Terry Currie, then aged 43 and working for DB Cargo as a shunter, had to have his right arm amputated following the incident on 4 September 2018 at Dollands Moor freight yard in Folkestone, Kent.
An investigation by the Office of Rail and Road (ORR) found the firm had failed to carry out a suitable and sufficient assessment of the risks associated with the movement of people and trains within the yard. As a result, a safe system of work was not implemented to protect workers as they moved around the yard, which is 3km from the entrance to the Channel Tunnel and is primarily used by rail freight services travelling to and from mainland Europe.
District Judge Barron said there was an obvious risk of a collision between people and trains within the yard, which had been foreseen as long ago as 1991 when the yard was designed, before it became operational in 1994. At that time, between 8 and 11 track workers or shunters were killed on the railway each year.

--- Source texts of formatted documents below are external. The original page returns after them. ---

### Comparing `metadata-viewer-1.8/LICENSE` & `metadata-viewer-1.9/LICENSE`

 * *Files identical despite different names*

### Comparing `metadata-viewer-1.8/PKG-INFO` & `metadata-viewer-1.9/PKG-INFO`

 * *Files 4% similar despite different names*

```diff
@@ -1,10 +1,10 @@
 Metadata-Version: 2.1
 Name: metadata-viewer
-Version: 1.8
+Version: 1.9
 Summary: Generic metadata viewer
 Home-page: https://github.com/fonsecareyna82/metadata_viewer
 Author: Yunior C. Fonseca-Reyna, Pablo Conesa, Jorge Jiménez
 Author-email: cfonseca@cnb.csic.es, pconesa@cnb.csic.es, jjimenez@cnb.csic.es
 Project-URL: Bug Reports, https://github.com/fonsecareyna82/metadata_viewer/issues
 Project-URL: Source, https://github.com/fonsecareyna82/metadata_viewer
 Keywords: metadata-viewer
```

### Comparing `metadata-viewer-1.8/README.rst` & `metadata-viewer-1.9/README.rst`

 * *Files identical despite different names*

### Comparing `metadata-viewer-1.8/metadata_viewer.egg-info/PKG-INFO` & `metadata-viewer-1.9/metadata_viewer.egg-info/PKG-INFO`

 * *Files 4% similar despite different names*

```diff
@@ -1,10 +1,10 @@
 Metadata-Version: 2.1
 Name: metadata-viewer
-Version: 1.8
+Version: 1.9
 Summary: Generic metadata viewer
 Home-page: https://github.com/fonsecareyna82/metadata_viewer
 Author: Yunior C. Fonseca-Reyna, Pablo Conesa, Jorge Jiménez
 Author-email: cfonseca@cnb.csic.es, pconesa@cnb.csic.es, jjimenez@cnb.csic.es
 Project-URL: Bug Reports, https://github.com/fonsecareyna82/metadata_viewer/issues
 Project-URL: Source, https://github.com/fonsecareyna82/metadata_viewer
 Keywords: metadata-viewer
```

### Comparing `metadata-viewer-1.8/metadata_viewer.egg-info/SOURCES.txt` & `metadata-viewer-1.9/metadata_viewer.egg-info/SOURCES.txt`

Until 2010, safety documentation included a requirement that buggies crossing the sidings should use one of the two subways that were provided at each end of the yard to allow staff access to individual sidings without crossing any tracks.
‘Following the accident, DB Cargo has taken action to mitigate risks but had it properly assessed the risk of a collision beforehand, Mr Currie need not have suffered life changing injury’
By 2012, this requirement was no longer included. By 2014, only one of the two subways remained open, but lighting in this subway had failed. Use of this subway was not enforced, so most workers chose to drive across the level crossings instead. There were no barriers, signs or written instructions indicating that vehicles were not allowed to use the level crossings unless signals were being used to stop any approaching trains.
Yesterday at Folkestone Magistrates’ Court, Doncaster-based DB Cargo (UK), formerly DB Schenker Rail UK and English, Welsh & Scottish Railway, was fined £200,000 and ordered to pay £33,768 in prosecution costs.
‘These were serious failings by DB Cargo to protect its workers and ensure a safe practice of freight train movements,’ said Ian Prosser CBE, HM Chief Inspector of Railways, ORR.
‘There were clear and obvious risks of serious injury due to the lack of appropriate ways of working. [This] sentence shows how important it is that operators have appropriate practices to ensure worker safety.
‘Following the accident, DB Cargo has taken action to mitigate risks but had it properly assessed the risk of a collision beforehand, Mr Currie need not have suffered life changing injury.’
DB Cargo is no stranger to the courts. Last year, the freight firm was hit with a £1.2 million fine after a 13-year-old boy was electrocuted.
And in 2019 it was made to pay £2.7 million for failing to secure a marshalling yard.